Acusação e sentença recorrem, pois, a uma fórmula conclusiva, faltando a indicação de factos objectivos e concludentes demonstrativos da inversão do título de posse, em ordem a integrar a apropriação.

O Ministério Público, na resposta ao recurso, ensaia uma forma de resolver a questão: o aditamento de novos factos provados através do recurso à prova gravada.

Temos como evidente que tal pretensão é desprovida de qualquer fundamento: o momento da resposta a um recurso não habilita o sujeito processual afectado pela interposição a suscitar, na sua resposta, a impugnação da decisão de facto com base na reapreciação da prova gravada, com a finalidade de serem aditados novos factos à factualidade provada e assim suprir as deficiências da acusação.

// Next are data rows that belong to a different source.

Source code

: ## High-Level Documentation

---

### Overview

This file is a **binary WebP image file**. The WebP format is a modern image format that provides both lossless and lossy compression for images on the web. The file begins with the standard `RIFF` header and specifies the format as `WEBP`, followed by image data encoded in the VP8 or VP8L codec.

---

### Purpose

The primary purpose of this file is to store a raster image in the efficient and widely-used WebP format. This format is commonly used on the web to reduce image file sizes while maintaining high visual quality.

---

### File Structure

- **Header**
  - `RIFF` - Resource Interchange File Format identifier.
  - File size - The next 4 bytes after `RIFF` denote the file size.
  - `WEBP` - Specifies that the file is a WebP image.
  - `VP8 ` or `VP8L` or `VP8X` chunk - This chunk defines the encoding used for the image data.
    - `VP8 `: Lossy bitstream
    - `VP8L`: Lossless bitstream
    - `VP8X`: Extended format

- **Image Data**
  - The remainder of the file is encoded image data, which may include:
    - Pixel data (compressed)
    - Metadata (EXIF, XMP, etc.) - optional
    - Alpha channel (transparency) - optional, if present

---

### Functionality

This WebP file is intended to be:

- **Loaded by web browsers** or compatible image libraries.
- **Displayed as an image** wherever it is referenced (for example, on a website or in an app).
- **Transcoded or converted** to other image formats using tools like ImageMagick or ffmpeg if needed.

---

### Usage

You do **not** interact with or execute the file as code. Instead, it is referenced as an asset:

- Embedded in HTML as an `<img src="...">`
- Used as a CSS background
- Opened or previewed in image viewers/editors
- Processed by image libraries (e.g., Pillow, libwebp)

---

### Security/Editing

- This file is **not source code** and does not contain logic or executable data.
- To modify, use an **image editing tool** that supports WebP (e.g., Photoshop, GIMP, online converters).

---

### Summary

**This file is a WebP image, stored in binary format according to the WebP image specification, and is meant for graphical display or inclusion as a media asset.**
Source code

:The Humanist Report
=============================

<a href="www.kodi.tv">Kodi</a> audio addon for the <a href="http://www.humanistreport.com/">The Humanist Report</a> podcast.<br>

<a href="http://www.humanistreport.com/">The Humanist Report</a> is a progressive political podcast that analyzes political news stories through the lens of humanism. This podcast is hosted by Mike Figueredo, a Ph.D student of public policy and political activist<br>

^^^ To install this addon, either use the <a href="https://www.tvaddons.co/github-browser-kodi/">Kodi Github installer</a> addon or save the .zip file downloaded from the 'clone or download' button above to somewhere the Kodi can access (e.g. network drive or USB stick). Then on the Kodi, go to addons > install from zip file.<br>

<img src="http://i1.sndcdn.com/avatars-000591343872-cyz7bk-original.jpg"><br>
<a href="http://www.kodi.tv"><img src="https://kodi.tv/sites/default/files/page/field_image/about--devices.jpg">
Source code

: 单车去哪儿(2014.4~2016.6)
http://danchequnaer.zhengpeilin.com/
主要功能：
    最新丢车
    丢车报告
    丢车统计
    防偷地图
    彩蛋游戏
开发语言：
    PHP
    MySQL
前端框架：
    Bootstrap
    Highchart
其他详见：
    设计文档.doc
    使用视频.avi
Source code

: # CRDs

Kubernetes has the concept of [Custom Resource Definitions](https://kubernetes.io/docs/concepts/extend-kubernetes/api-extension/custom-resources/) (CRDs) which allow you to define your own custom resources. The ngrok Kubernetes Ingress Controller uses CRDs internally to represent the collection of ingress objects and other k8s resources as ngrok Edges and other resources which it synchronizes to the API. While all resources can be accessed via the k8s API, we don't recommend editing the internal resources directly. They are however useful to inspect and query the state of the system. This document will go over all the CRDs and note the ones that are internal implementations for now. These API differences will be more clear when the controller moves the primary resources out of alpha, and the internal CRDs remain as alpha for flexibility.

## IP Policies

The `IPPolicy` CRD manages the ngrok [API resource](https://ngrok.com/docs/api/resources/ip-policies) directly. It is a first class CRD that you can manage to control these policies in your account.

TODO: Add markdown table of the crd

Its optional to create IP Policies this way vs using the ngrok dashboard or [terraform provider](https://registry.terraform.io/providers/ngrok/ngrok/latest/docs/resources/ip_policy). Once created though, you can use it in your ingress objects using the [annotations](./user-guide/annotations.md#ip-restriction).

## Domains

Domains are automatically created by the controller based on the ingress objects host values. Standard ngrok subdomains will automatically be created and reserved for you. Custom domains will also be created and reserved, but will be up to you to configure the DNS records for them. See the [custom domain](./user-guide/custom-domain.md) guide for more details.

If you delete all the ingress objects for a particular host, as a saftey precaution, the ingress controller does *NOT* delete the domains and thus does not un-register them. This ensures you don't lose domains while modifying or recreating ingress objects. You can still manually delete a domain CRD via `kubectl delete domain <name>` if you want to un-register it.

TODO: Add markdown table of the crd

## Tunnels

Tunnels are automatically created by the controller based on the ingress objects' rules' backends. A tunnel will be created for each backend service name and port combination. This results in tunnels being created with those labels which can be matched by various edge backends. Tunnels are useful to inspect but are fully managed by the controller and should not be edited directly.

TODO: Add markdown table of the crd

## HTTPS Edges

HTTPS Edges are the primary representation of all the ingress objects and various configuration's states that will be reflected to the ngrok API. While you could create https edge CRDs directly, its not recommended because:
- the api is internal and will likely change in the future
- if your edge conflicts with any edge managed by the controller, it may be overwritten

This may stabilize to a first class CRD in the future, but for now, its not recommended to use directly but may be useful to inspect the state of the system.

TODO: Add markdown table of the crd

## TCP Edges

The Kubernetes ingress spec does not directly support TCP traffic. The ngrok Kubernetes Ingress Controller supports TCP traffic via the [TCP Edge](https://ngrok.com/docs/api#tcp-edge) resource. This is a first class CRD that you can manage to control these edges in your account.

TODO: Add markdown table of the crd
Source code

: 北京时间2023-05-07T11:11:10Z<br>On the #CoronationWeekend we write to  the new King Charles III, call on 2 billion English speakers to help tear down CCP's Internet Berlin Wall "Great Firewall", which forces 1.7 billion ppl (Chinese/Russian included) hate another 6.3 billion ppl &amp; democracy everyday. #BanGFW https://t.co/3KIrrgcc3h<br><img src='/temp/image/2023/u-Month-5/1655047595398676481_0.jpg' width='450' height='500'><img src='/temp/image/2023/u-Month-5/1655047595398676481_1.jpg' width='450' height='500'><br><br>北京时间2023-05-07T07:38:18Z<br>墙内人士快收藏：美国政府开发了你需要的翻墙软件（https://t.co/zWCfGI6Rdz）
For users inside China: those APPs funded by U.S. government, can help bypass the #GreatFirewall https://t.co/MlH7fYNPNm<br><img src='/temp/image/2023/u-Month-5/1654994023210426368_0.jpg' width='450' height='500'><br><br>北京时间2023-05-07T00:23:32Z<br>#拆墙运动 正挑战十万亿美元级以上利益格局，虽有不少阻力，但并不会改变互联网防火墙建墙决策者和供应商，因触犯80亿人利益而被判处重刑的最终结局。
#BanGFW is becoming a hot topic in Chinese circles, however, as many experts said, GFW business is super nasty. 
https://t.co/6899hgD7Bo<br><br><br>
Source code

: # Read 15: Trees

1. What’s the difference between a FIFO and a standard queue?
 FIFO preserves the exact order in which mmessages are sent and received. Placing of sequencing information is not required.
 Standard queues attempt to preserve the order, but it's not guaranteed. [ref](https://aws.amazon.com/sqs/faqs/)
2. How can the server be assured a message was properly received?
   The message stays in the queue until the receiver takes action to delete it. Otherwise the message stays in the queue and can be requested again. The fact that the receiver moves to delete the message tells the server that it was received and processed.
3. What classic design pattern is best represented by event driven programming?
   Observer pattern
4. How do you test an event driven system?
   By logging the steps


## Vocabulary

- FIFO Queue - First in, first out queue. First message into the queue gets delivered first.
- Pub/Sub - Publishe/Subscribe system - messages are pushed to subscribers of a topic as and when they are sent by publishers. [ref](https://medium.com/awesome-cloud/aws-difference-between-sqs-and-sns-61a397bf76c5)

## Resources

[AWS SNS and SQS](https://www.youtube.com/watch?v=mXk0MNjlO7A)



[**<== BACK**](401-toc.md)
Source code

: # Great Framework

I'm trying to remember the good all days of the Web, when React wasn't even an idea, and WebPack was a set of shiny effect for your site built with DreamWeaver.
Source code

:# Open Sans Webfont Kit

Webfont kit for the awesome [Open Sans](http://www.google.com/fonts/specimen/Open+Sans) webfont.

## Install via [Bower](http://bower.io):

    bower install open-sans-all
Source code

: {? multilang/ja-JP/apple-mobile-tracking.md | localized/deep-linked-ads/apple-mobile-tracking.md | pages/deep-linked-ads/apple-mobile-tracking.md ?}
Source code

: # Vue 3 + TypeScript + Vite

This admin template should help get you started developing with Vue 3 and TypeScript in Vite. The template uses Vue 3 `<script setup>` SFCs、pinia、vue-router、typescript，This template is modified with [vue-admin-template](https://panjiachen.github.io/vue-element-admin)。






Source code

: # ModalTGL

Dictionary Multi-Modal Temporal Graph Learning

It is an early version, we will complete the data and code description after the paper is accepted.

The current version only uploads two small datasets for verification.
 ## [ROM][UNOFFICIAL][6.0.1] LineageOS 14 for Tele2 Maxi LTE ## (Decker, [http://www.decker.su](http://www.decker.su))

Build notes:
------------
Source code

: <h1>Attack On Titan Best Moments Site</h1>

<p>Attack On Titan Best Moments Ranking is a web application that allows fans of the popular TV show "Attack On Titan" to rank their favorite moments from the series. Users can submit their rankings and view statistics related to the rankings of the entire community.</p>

Não se podendo concluir que o arguido se apropriou do veículo em causa, em função dos termos conclusivos em que se mostra formulada a sentença recorrida e que já caracterizavam a acusação, falta a demonstração de um dos elementos típicos do crime imputado, pelo que o arguido tem, por isso, de ser absolvido da acusação.
***

III–Dispositivo
Em face do exposto, acordam os Juízes da Secção Criminal desta Relação em conceder provimento ao recurso interposto por E., revogando a sentença recorrida e absolvendo o arguido/recorrente da acusação contra si deduzida nos autos.

Sem tributação.



Lisboa, 20 de Março de 2018

                   

(Jorge Gonçalves) – (o presente acórdão, integrado por dez páginas com os versos em branco, foi elaborado e integralmente revisto pelo relator, seu primeiro signatário – artigo 94.º, n.º2, do C.P.P.)